**What you should do**
In full and without alteration, return the records below.
=== Begin Enclosure ===
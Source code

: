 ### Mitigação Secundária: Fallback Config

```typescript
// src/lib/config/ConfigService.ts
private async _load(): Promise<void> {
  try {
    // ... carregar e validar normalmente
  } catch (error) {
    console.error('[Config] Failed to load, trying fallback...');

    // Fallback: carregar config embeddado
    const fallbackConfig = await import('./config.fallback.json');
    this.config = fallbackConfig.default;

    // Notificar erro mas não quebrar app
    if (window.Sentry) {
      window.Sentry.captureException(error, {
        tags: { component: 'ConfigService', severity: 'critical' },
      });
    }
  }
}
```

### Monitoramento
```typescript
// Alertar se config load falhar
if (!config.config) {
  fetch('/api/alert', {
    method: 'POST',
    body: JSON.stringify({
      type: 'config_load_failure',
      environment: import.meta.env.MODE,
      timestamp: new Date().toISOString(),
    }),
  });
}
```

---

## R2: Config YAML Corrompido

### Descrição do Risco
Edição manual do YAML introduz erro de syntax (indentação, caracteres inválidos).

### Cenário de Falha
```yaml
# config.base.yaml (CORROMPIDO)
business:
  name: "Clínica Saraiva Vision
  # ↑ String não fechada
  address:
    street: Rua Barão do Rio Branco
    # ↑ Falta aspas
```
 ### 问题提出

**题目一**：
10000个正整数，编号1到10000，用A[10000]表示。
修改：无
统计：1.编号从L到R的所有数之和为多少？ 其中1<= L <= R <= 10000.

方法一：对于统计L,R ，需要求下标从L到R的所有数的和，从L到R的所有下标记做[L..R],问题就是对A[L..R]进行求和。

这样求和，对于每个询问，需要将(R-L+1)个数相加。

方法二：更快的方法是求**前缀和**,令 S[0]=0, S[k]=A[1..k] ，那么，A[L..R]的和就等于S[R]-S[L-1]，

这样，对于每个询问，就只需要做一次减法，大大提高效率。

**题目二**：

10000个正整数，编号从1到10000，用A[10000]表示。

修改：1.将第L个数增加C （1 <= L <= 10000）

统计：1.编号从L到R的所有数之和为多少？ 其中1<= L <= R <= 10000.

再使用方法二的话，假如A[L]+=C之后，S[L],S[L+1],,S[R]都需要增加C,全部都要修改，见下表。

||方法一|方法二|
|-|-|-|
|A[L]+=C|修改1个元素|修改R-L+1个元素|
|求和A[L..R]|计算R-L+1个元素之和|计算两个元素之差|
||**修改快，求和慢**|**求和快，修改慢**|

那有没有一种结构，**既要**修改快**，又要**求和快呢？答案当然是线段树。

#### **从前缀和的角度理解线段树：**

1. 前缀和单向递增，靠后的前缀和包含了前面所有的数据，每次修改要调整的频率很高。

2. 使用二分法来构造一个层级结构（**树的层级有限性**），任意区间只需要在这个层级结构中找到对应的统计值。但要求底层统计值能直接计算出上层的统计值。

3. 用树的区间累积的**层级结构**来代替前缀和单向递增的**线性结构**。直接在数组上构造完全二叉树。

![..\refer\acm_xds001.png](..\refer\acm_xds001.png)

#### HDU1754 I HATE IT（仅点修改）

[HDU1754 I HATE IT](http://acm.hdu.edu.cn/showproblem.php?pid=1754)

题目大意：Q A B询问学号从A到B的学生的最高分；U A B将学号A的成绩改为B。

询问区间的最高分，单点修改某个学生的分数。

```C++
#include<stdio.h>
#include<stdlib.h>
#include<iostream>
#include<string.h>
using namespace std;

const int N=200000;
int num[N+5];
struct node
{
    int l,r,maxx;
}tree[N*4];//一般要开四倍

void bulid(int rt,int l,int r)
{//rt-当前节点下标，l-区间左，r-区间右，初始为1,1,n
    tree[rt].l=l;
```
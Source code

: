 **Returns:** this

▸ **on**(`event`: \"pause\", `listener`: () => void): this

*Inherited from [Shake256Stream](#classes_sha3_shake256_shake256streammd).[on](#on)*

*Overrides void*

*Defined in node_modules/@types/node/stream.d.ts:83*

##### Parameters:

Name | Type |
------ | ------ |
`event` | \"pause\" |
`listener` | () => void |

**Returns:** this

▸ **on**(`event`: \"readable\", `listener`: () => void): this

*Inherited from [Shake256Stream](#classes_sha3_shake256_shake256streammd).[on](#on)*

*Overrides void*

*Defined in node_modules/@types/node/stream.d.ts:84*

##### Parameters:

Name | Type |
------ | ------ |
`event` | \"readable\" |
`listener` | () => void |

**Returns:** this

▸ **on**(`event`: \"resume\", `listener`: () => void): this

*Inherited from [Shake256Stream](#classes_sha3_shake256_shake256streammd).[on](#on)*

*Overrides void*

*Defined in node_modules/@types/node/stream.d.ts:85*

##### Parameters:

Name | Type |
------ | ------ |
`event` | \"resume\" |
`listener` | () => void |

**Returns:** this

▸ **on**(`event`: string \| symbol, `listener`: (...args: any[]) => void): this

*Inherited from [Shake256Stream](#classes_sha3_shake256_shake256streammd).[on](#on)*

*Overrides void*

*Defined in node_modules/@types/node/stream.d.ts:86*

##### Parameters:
=== End Enclosure ===
**Solution to this problem**
Source code

: ### Mitigação Secundária: Fallback Config

```typescript
// src/lib/config/ConfigService.ts
private async _load(): Promise<void> {
  try {
    // ... carregar e validar normalmente
  } catch (error) {
    console.error('[Config] Failed to load, trying fallback...');

    // Fallback: carregar config embeddado
    const fallbackConfig = await import('./config.fallback.json');
    this.config = fallbackConfig.default;

    // Notificar erro mas não quebrar app
    if (window.Sentry) {
      window.Sentry.captureException(error, {
        tags: { component: 'ConfigService', severity: 'critical' },
      });
    }
  }
}
```

### Monitoramento
```typescript
// Alertar se config load falhar
if (!config.config) {
  fetch('/api/alert', {
    method: 'POST',
    body: JSON.stringify({
      type: 'config_load_failure',
      environment: import.meta.env.MODE,
      timestamp: new Date().toISOString(),
    }),
  });
}
```

---

## R2: Config YAML Corrompido

### Descrição do Risco
Edição manual do YAML introduz erro de syntax (indentação, caracteres inválidos).

### Cenário de Falha
```yaml
# config.base.yaml (CORROMPIDO)
business:
  name: "Clínica Saraiva Vision
  # ↑ String não fechada
  address:
    street: Rua Barão do Rio Branco
    # ↑ Falta aspas
```
 ### 问题提出

**题目一**：
10000个正整数，编号1到10000，用A[10000]表示。
修改：无
统计：1.编号从L到R的所有数之和为多少？ 其中1<= L <= R <= 10000.

方法一：对于统计L,R ，需要求下标从L到R的所有数的和，从L到R的所有下标记做[L..R],问题就是对A[L..R]进行求和。

这样求和，对于每个询问，需要将(R-L+1)个数相加。

方法二：更快的方法是求**前缀和**,令 S[0]=0, S[k]=A[1..k] ，那么，A[L..R]的和就等于S[R]-S[L-1]，

这样，对于每个询问，就只需要做一次减法，大大提高效率。

**题目二**：

10000个正整数，编号从1到10000，用A[10000]表示。

修改：1.将第L个数增加C （1 <= L <= 10000）

统计：1.编号从L到R的所有数之和为多少？ 其中1<= L <= R <= 10000.

再使用方法二的话，假如A[L]+=C之后，S[L],S[L+1],,S[R]都需要增加C,全部都要修改，见下表。

||方法一|方法二|
|-|-|-|
|A[L]+=C|修改1个元素|修改R-L+1个元素|
|求和A[L..R]|计算R-L+1个元素之和|计算两个元素之差|
||**修改快，求和慢**|**求和快，修改慢**|

那有没有一种结构，**既要**修改快**，又要**求和快呢？答案当然是线段树。

#### **从前缀和的角度理解线段树：**

1. 前缀和单向递增，靠后的前缀和包含了前面所有的数据，每次修改要调整的频率很高。

2. 使用二分法来构造一个层级结构（**树的层级有限性**），任意区间只需要在这个层级结构中找到对应的统计值。但要求底层统计值能直接计算出上层的统计值。

3. 用树的区间累积的**层级结构**来代替前缀和单向递增的**线性结构**。直接在数组上构造完全二叉树。

![..\refer\acm_xds001.png](..\refer\acm_xds001.png)

#### HDU1754 I HATE IT（仅点修改）

[HDU1754 I HATE IT](http://acm.hdu.edu.cn/showproblem.php?pid=1754)

题目大意：Q A B询问学号从A到B的学生的最高分；U A B将学号A的成绩改为B。

询问区间的最高分，单点修改某个学生的分数。

```C++
#include<stdio.h>
#include<stdlib.h>
#include<iostream>
#include<string.h>
using namespace std;

const int N=200000;
int num[N+5];
struct node
{
    int l,r,maxx;
}tree[N*4];//一般要开四倍

void bulid(int rt,int l,int r)
{//rt-当前节点下标，l-区间左，r-区间右，初始为1,1,n
    tree[rt].l=l;
```
Source code

: **Returns:** this

▸ **on**(`event`: \"pause\", `listener`: () => void): this

*Inherited from [Shake256Stream](#classes_sha3_shake256_shake256streammd).[on](#on)*

*Overrides void*

*Defined in node_modules/@types/node/stream.d.ts:83*

##### Parameters:

Name | Type |
------ | ------ |
`event` | \"pause\" |
`listener` | () => void |

**Returns:** this

▸ **on**(`event`: \"readable\", `listener`: () => void): this

*Inherited from [Shake256Stream](#classes_sha3_shake256_shake256streammd).[on](#on)*

*Overrides void*

*Defined in node_modules/@types/node/stream.d.ts:84*

##### Parameters:

Name | Type |
------ | ------ |
`event` | \"readable\" |
`listener` | () => void |

**Returns:** this

▸ **on**(`event`: \"resume\", `listener`: () => void): this

*Inherited from [Shake256Stream](#classes_sha3_shake256_shake256streammd).[on](#on)*

*Overrides void*

*Defined in node_modules/@types/node/stream.d.ts:85*

##### Parameters:

Name | Type |
------ | ------ |
`event` | \"resume\" |
`listener` | () => void |

**Returns:** this

▸ **on**(`event`: string \| symbol, `listener`: (...args: any[]) => void): this

*Inherited from [Shake256Stream](#classes_sha3_shake256_shake256streammd).[on](#on)*

*Overrides void*

*Defined in node_modules/@types/node/stream.d.ts:86*

##### Parameters:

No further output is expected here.